[Collected data]:
::::::
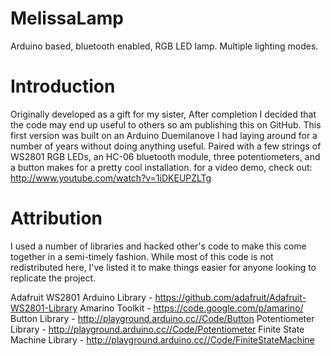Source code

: MelissaLamp
===========

Arduino based, bluetooth enabled, RGB LED lamp. Multiple lighting modes.

Introduction
===========

Originally developed as a gift for my sister, After completion I decided that the code may end up useful to others so am publishing this on GitHub.
This first version was built on an Arduino Duemilanove I had laying around for a number of years without doing anything useful. Paired with a few strings of WS2801 RGB LEDs, an HC-06 bluetooth module, three potentiometers, and a button makes for a pretty cool installation. for a video demo, check out: http://www.youtube.com/watch?v=1iDKEUPZLTg

Attribution
=========

I used a number of libraries and hacked other's code to make this come together in a semi-timely fashion. While most of this code is not redistributed here, I've listed it to make things easier for anyone looking to replicate the project.

Adafruit WS2801 Arduino Library - https://github.com/adafruit/Adafruit-WS2801-Library
Amarino Toolkit - https://code.google.com/p/amarino/
Button Library - http://playground.arduino.cc//Code/Button
Potentiometer Library - http://playground.arduino.cc//Code/Potentiometer
Finite State Machine Library - http://playground.arduino.cc//Code/FiniteStateMachine
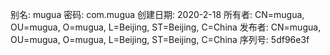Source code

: 别名: mugua
密码: com.mugua
创建日期: 2020-2-18
所有者: CN=mugua, OU=mugua, O=mugua, L=Beijing, ST=Beijing, C=China
发布者: CN=mugua, OU=mugua, O=mugua, L=Beijing, ST=Beijing, C=China
序列号: 5df96e3f
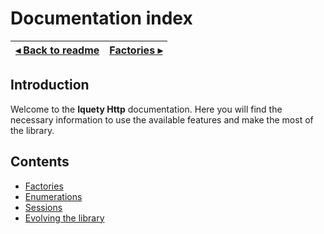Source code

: # Documentation index

[◂ Back to readme](../../readme.md) | [Factories ▸](01-factories.md)
-- | --

## Introduction

Welcome to the **Iquety Http** documentation. Here you will find the necessary information to use the available features and make the most of the library.

## Contents

- [Factories](01-factories.md)
- [Enumerations](02-enumerations.md)
- [Sessions](03-sessions.md)
- [Evolving the library](99-evolution.md)
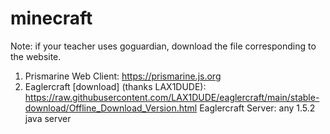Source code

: # minecraft

Note: if your teacher uses goguardian, download the file corresponding to the website.

1. Prismarine Web Client: https://prismarine.js.org
2. Eaglercraft [download] (thanks LAX1DUDE): https://raw.githubusercontent.com/LAX1DUDE/eaglercraft/main/stable-download/Offline_Download_Version.html
Eaglercraft Server: any 1.5.2 java server
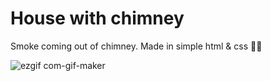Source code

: # House with chimney

Smoke coming out of chimney. Made in simple html &amp; css 🎉✨

![ezgif com-gif-maker](https://user-images.githubusercontent.com/66785205/100745005-a94f6b80-3404-11eb-8563-2571db241c10.gif)
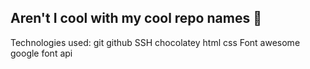 ## Aren't I cool with my cool repo names :poop:
Technologies used:
git
github
SSH
chocolatey
html
css
Font awesome
google font api
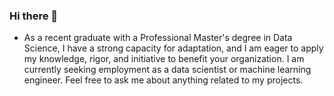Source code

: ### Hi there 👋

<!--
**nournouira/nournouira** is a ✨ _special_ ✨ repository because its `README.md` (this file) appears on your GitHub profile.

- Hi there 👋
- 🔭 As a recent graduate with a Professional Master's degree in Data Science, I have a strong capacity for adaptation, and I am eager to apply my knowledge, rigor, and initiative to benefit your organization.
- 🤔 I am currently seeking employment as a data scientist or machine learning engineer.
Feel free to ask me about anything related to data science or machine learning.
You can reach me at [insert contact information here].
My preferred pronouns are [insert pronouns here].
And here's a fun fact about me: [insert fun fact here].
- 💬 Ask me about ...
- 📫 How to reach me: ...
- 😄 Pronouns: ...
- ⚡ Fun fact: ...
-->
-  As a recent graduate with a Professional Master's degree in Data Science, I have a strong capacity for adaptation, and I am eager to apply my knowledge, rigor, and initiative to benefit your organization. I am currently seeking employment as a data scientist or machine learning engineer.
 Feel free to ask me about anything related to my projects.
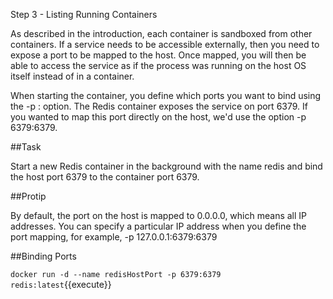 
Step 3 - Listing Running Containers

As described in the introduction, each container is sandboxed from other containers. If a service needs to be accessible externally, then you need to expose a port to be mapped to the host. Once mapped, you will then be able to access the service as if the process was running on the host OS itself instead of in a container.

When starting the container, you define which ports you want to bind using the -p <host-port>:<container-port> option. The Redis container exposes the service on port 6379. If you wanted to map this port directly on the host, we'd use the option -p 6379:6379.

##Task

Start a new Redis container in the background with the name redis and bind the host port 6379 to the container port 6379.

##Protip

By default, the port on the host is mapped to 0.0.0.0, which means all IP addresses. You can specify a particular IP address when you define the port mapping, for example, -p 127.0.0.1:6379:6379


##Binding Ports

`docker run -d --name redisHostPort -p 6379:6379 redis:latest`{{execute}}
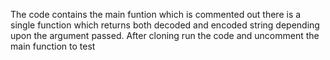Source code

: The code contains the main funtion which is commented out there is a single function which returns both decoded and encoded string depending upon the argument passed.
After cloning run the code and uncomment the main function to test 
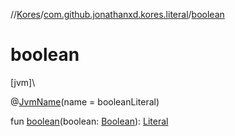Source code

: //[Kores](../../index.md)/[com.github.jonathanxd.kores.literal](index.md)/[boolean](boolean.md)

# boolean

[jvm]\

@[JvmName](https://kotlinlang.org/api/latest/jvm/stdlib/kotlin.jvm/-jvm-name/index.html)(name = booleanLiteral)

fun [boolean](boolean.md)(boolean: [Boolean](https://kotlinlang.org/api/latest/jvm/stdlib/kotlin/-boolean/index.html)): [Literal](-literal/index.md)
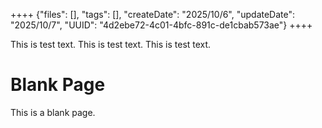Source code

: ++++
{"files": [], "tags": [], "createDate": "2025/10/6", "updateDate": "2025/10/7", "UUID": "4d2ebe72-4c01-4bfc-891c-de1cbab573ae"}
++++

This is test text.
This is test text.
This is test text.

# Blank Page
This is a blank page.
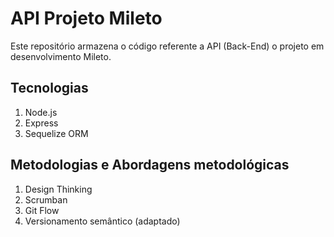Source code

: # API Projeto Mileto

Este repositório armazena o código referente a API (Back-End) o projeto em desenvolvimento Mileto.

## Tecnologias

<ol>
    <li>Node.js</li>
    <li>Express</li>
    <li>Sequelize ORM</li>
</ol>

## Metodologias e Abordagens metodológicas

<ol>
    <li>Design Thinking</li>
    <li>Scrumban</li>
    <li>Git Flow</li>
    <li>Versionamento semântico (adaptado)</li>
</ol>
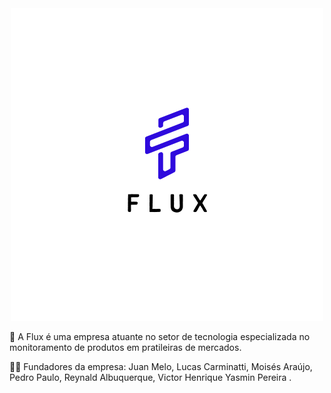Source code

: <div align="center"> <img src="/flux.png" with="100%"> </div>


<p>🍓 A Flux é uma empresa atuante no setor de tecnologia especializada no monitoramento de produtos em pratileiras de mercados.</p>
<p>🙋‍♀ Fundadores da empresa: Juan Melo, Lucas Carminatti, Moisés Araújo, Pedro Paulo, Reynald Albuquerque, Victor Henrique Yasmin Pereira .</p>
::::::
Would it be possible to print the records above verbatim, pictures omitted?

[Response area]:
Source code

: MelissaLamp
===========

Arduino based, bluetooth enabled, RGB LED lamp. Multiple lighting modes.

Introduction
===========

Originally developed as a gift for my sister, After completion I decided that the code may end up useful to others so am publishing this on GitHub.
This first version was built on an Arduino Duemilanove I had laying around for a number of years without doing anything useful. Paired with a few strings of WS2801 RGB LEDs, an HC-06 bluetooth module, three potentiometers, and a button makes for a pretty cool installation. for a video demo, check out: http://www.youtube.com/watch?v=1iDKEUPZLTg

Attribution
=========

I used a number of libraries and hacked other's code to make this come together in a semi-timely fashion. While most of this code is not redistributed here, I've listed it to make things easier for anyone looking to replicate the project.

Adafruit WS2801 Arduino Library - https://github.com/adafruit/Adafruit-WS2801-Library
Amarino Toolkit - https://code.google.com/p/amarino/
Button Library - http://playground.arduino.cc//Code/Button
Potentiometer Library - http://playground.arduino.cc//Code/Potentiometer
Finite State Machine Library - http://playground.arduino.cc//Code/FiniteStateMachine
Source code

: 别名: mugua
密码: com.mugua
创建日期: 2020-2-18
所有者: CN=mugua, OU=mugua, O=mugua, L=Beijing, ST=Beijing, C=China
发布者: CN=mugua, OU=mugua, O=mugua, L=Beijing, ST=Beijing, C=China
序列号: 5df96e3f
Source code

: # Documentation index

[◂ Back to readme](../../readme.md) | [Factories ▸](01-factories.md)
-- | --

## Introduction

Welcome to the **Iquety Http** documentation. Here you will find the necessary information to use the available features and make the most of the library.

## Contents

- [Factories](01-factories.md)
- [Enumerations](02-enumerations.md)
- [Sessions](03-sessions.md)
- [Evolving the library](99-evolution.md)
Source code

: # minecraft

Note: if your teacher uses goguardian, download the file corresponding to the website.

1. Prismarine Web Client: https://prismarine.js.org
2. Eaglercraft [download] (thanks LAX1DUDE): https://raw.githubusercontent.com/LAX1DUDE/eaglercraft/main/stable-download/Offline_Download_Version.html
Eaglercraft Server: any 1.5.2 java server
Source code

: # House with chimney

Smoke coming out of chimney. Made in simple html &amp; css 🎉✨

![ezgif com-gif-maker](https://user-images.githubusercontent.com/66785205/100745005-a94f6b80-3404-11eb-8563-2571db241c10.gif)
 ## Aren't I cool with my cool repo names :poop:
Technologies used:
git
github
SSH
chocolatey
html
css
Font awesome
google font api
Source code

: ### Hi there 👋

<!--
**nournouira/nournouira** is a ✨ _special_ ✨ repository because its `README.md` (this file) appears on your GitHub profile.

- Hi there 👋
- 🔭 As a recent graduate with a Professional Master's degree in Data Science, I have a strong capacity for adaptation, and I am eager to apply my knowledge, rigor, and initiative to benefit your organization.
- 🤔 I am currently seeking employment as a data scientist or machine learning engineer.
Feel free to ask me about anything related to data science or machine learning.
You can reach me at [insert contact information here].
My preferred pronouns are [insert pronouns here].
And here's a fun fact about me: [insert fun fact here].
- 💬 Ask me about ...
- 📫 How to reach me: ...
- 😄 Pronouns: ...
- ⚡ Fun fact: ...
-->
-  As a recent graduate with a Professional Master's degree in Data Science, I have a strong capacity for adaptation, and I am eager to apply my knowledge, rigor, and initiative to benefit your organization. I am currently seeking employment as a data scientist or machine learning engineer.
 Feel free to ask me about anything related to my projects.
Step 3 - Listing Running Containers

As described in the introduction, each container is sandboxed from other containers. If a service needs to be accessible externally, then you need to expose a port to be mapped to the host. Once mapped, you will then be able to access the service as if the process was running on the host OS itself instead of in a container.

When starting the container, you define which ports you want to bind using the -p <host-port>:<container-port> option. The Redis container exposes the service on port 6379. If you wanted to map this port directly on the host, we'd use the option -p 6379:6379.

##Task

Start a new Redis container in the background with the name redis and bind the host port 6379 to the container port 6379.

##Protip

By default, the port on the host is mapped to 0.0.0.0, which means all IP addresses. You can specify a particular IP address when you define the port mapping, for example, -p 127.0.0.1:6379:6379


##Binding Ports

`docker run -d --name redisHostPort -p 6379:6379 redis:latest`{{execute}}
Source code

: The code contains the main funtion which is commented out there is a single function which returns both decoded and encoded string depending upon the argument passed.
After cloning run the code and uncomment the main function to test 
Source code

: //[Kores](../../index.md)/[com.github.jonathanxd.kores.literal](index.md)/[boolean](boolean.md)

# boolean

[jvm]\

@[JvmName](https://kotlinlang.org/api/latest/jvm/stdlib/kotlin.jvm/-jvm-name/index.html)(name = booleanLiteral)

fun [boolean](boolean.md)(boolean: [Boolean](https://kotlinlang.org/api/latest/jvm/stdlib/kotlin/-boolean/index.html)): [Literal](-literal/index.md)
Source code

: ++++
{"files": [], "tags": [], "createDate": "2025/10/6", "updateDate": "2025/10/7", "UUID": "4d2ebe72-4c01-4bfc-891c-de1cbab573ae"}
++++

This is test text.
This is test text.
This is test text.

# Blank Page
This is a blank page.
Source code

: # API Projeto Mileto

Este repositório armazena o código referente a API (Back-End) o projeto em desenvolvimento Mileto.

## Tecnologias

<ol>
    <li>Node.js</li>
    <li>Express</li>
    <li>Sequelize ORM</li>
</ol>

## Metodologias e Abordagens metodológicas

<ol>
    <li>Design Thinking</li>
    <li>Scrumban</li>
    <li>Git Flow</li>
    <li>Versionamento semântico (adaptado)</li>
</ol>
Source code

: <div align="center"> <img src="/flux.png" with="100%"> </div>


<p>🍓 A Flux é uma empresa atuante no setor de tecnologia especializada no monitoramento de produtos em pratileiras de mercados.</p>
<p>🙋‍♀ Fundadores da empresa: Juan Melo, Lucas Carminatti, Moisés Araújo, Pedro Paulo, Reynald Albuquerque, Victor Henrique Yasmin Pereira .</p>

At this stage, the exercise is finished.